En septembre 2014, le patronyme du magistrat allemand revient sur le devant de la scène alors qu’il se voit remettre le rapport d’enquête de 350 pages réalisé par Garcia sur l’attribution controversée des Mondiaux 2018 et 2022, respectivement à la Russie et au Qatar.

Le 13 novembre 2014, Eckert publie une note de 42 pages sur la base du rapport Garcia. Dans sa synthèse, il estime que si des « conduites douteuses » ont bien accompagné le processus d’attribution, elles ne peuvent être qualifiées de faits de « corruption » et remettre en cause le scrutin de 2010.

A la lecture de cette synthèse « erronée », Michael J. Garcia manque de s’étrangler. Au nom de la « transparence », ce dernier réclame en vain la publication intégrale de son rapport avant de voir son appel rejeté. En décembre 2014, il démissionne de son poste de président de la chambre d’instruction, remplacé par son bras droit, Cornel Borbély. Le comité exécutif de la FIFA décide alors de divulguer ledit rapport Garcia « sous une forme appropriée » et après les procédures individuelles en cours.

A ce jour, il n’a pourtant jamais été publié, restant à la disposition du procureur suisse Michael Lauber, qui enquête sur l’attribution des Mondiaux 2018 et 2022. Le document est actuellement conservé, dans un coffre, par Marco Villiger, le secrétaire général adjoint et directeur juridique de la FIFA.

« Infantino veut le pouvoir absolu »

L’éviction des deux coresponsables du comité d’éthique a provoqué une vague d’indignations. « La gouvernance à la FIFA est simplement en train de disparaître », s’alarme, en « off », un ex-cadre de la Fédération.
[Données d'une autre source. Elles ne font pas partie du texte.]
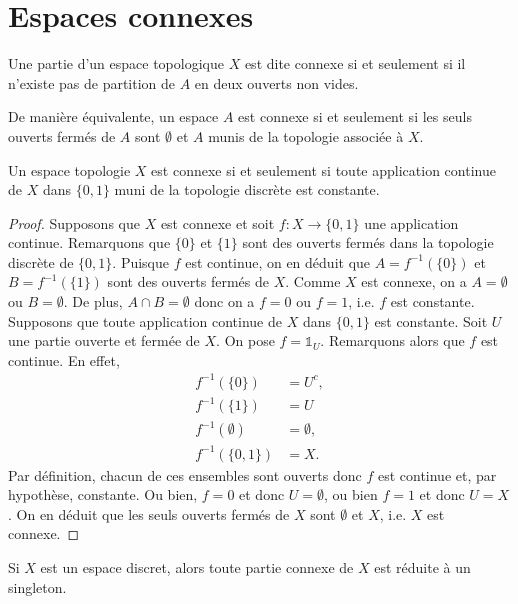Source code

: \documentclass[a4paper]{article}
\begin{document}
\section{Espaces connexes}
\begin{definition} Une partie d'un espace topologique \(X\) est dite connexe si et seulement si il n'existe pas de partition de \(A\) en deux ouverts non vides.
\end{definition}
De manière équivalente, un espace \(A\) est connexe si et seulement si les seuls ouverts fermés de \(A\) sont \(\emptyset\) et \(A\)  munis de la topologie associée à \(X\).
\begin{lemma} Un espace topologie \(X\) est connexe si et seulement si toute application continue de \(X\) dans \(\{0,1\}\) muni de la topologie discrète est constante.
\end{lemma}
\begin{proof} Supposons que \(X\) est connexe et soit \(f:X\to\{0,1\}\) une application continue. Remarquons que \(\{0\}\) et \(\{1\}\) sont des ouverts fermés dans la topologie discrète de \(\{0,1\}\).
    Puisque \(f\) est continue, on en déduit que \(A = f^{-1}(\{0\})\) et \(B = f^{-1}(\{1\})\) sont des ouverts fermés de \(X\). Comme \(X\) est connexe, on a \(A = \emptyset\) ou \(B = \emptyset\). De plus, \(A\cap B = \emptyset\) donc on a \(f = 0\) ou \(f = 1\), i.e. \(f\) est constante.\\

    Supposons que toute application continue de \(X\) dans \(\{0,1\}\) est constante. Soit \(U\) une partie ouverte et fermée de \(X\). On pose \(f = \mathbb{1}_U\). Remarquons alors que \(f\) est continue.
    En effet,
    \begin{align}
        f^{-1}(\{0\}) &= U^c,\\
        f^{-1}(\{1\}) &= U\\
        f^{-1}(\emptyset) &= \emptyset,\\
        f^{-1}(\{0,1\}) &= X.
    \end{align}
    Par définition, chacun de ces ensembles sont ouverts donc \(f\) est continue et, par hypothèse, constante.
    Ou bien, \(f = 0\) et donc \(U = \emptyset\), ou bien \(f = 1\) et donc \(U = X\). On en déduit que les seuls ouverts fermés de \(X\) sont \(\emptyset\) et \(X\), i.e. \(X\) est connexe.
\end{proof}
\begin{example} Si \(X\) est un espace discret, alors toute partie connexe de \(X\) est réduite à un singleton.
\end{example}
\end{document}
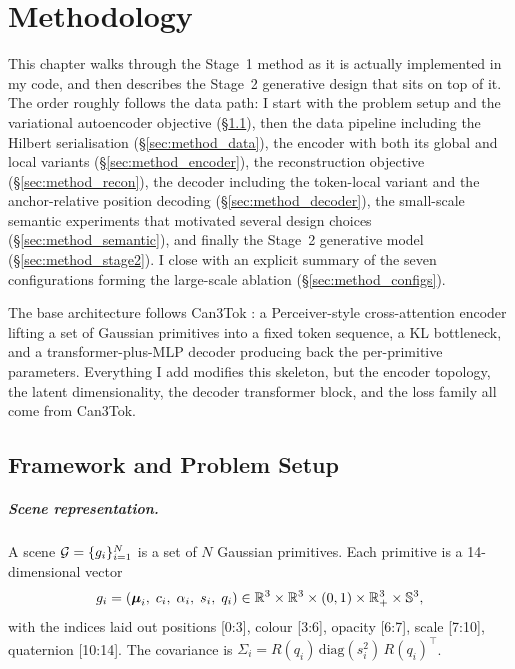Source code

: \chapter{Methodology}
\label{chap:method}

This chapter walks through the Stage~1 method as it is actually implemented in my code, and then describes the Stage~2 generative design that sits on top of it. The order roughly follows the data path: I start with the problem setup and the variational autoencoder objective (\S\ref{sec:method_setup}), then the data pipeline including the Hilbert serialisation (\S\ref{sec:method_data}), the encoder with both its global and local variants (\S\ref{sec:method_encoder}), the reconstruction objective (\S\ref{sec:method_recon}), the decoder including the token-local variant and the anchor-relative position decoding (\S\ref{sec:method_decoder}), the small-scale semantic experiments that motivated several design choices (\S\ref{sec:method_semantic}), and finally the Stage~2 generative model (\S\ref{sec:method_stage2}). I close with an explicit summary of the seven configurations forming the large-scale ablation (\S\ref{sec:method_configs}).

The base architecture follows Can3Tok \citep{gao2025can3tok}: a Perceiver-style cross-attention encoder lifting a set of Gaussian primitives into a fixed token sequence, a KL bottleneck, and a transformer-plus-MLP decoder producing back the per-primitive parameters. Everything I add modifies this skeleton, but the encoder topology, the latent dimensionality, the decoder transformer block, and the loss family all come from Can3Tok.

\section{Framework and Problem Setup}
\label{sec:method_setup}

\paragraph{Scene representation.} A scene $\cG = \{g_i\}_{i=1}^{N}$ is a set of $N$ Gaussian primitives. Each primitive is a 14-dimensional vector
\begin{equation}
g_i = (\vmu_i,\; c_i,\; \alpha_i,\; s_i,\; q_i) \in \bR^3 \times \bR^3 \times (0,1) \times \bR^3_+ \times \bS^3,
\label{eq:prim}
\end{equation}
with the indices laid out positions [0:3], colour [3:6], opacity [6:7], scale [7:10], quaternion [10:14]. The covariance is $\Sigma_i = R(q_i)\,\mathrm{diag}(s_i^2)\,R(q_i)^\top$.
« La façon avec laquelle Infantino prend le pouvoir total est stupéfiante, assure au Monde le juriste suisse Mark Pieth, ex-patron du comité de gouvernance de la FIFA, qui a créé ce comité d’éthique bicaméral, en 2012. Il veut le pouvoir absolu et craint que quelqu’un comme Eckert se mette sur sa route pour le bloquer. Infantino veut être réélu dans trois ans, en 2019. Il n’a donc pas le temps. Son style est pire que celui de Blatter, qui avait une certaine élégance dans l’utilisation de son pouvoir. »

Désireux de régler leurs comptes, Eckert et Borbely tiendront une conférence de presse, mercredi matin, à Manama. Avant un congrès qui s’annonce explosif.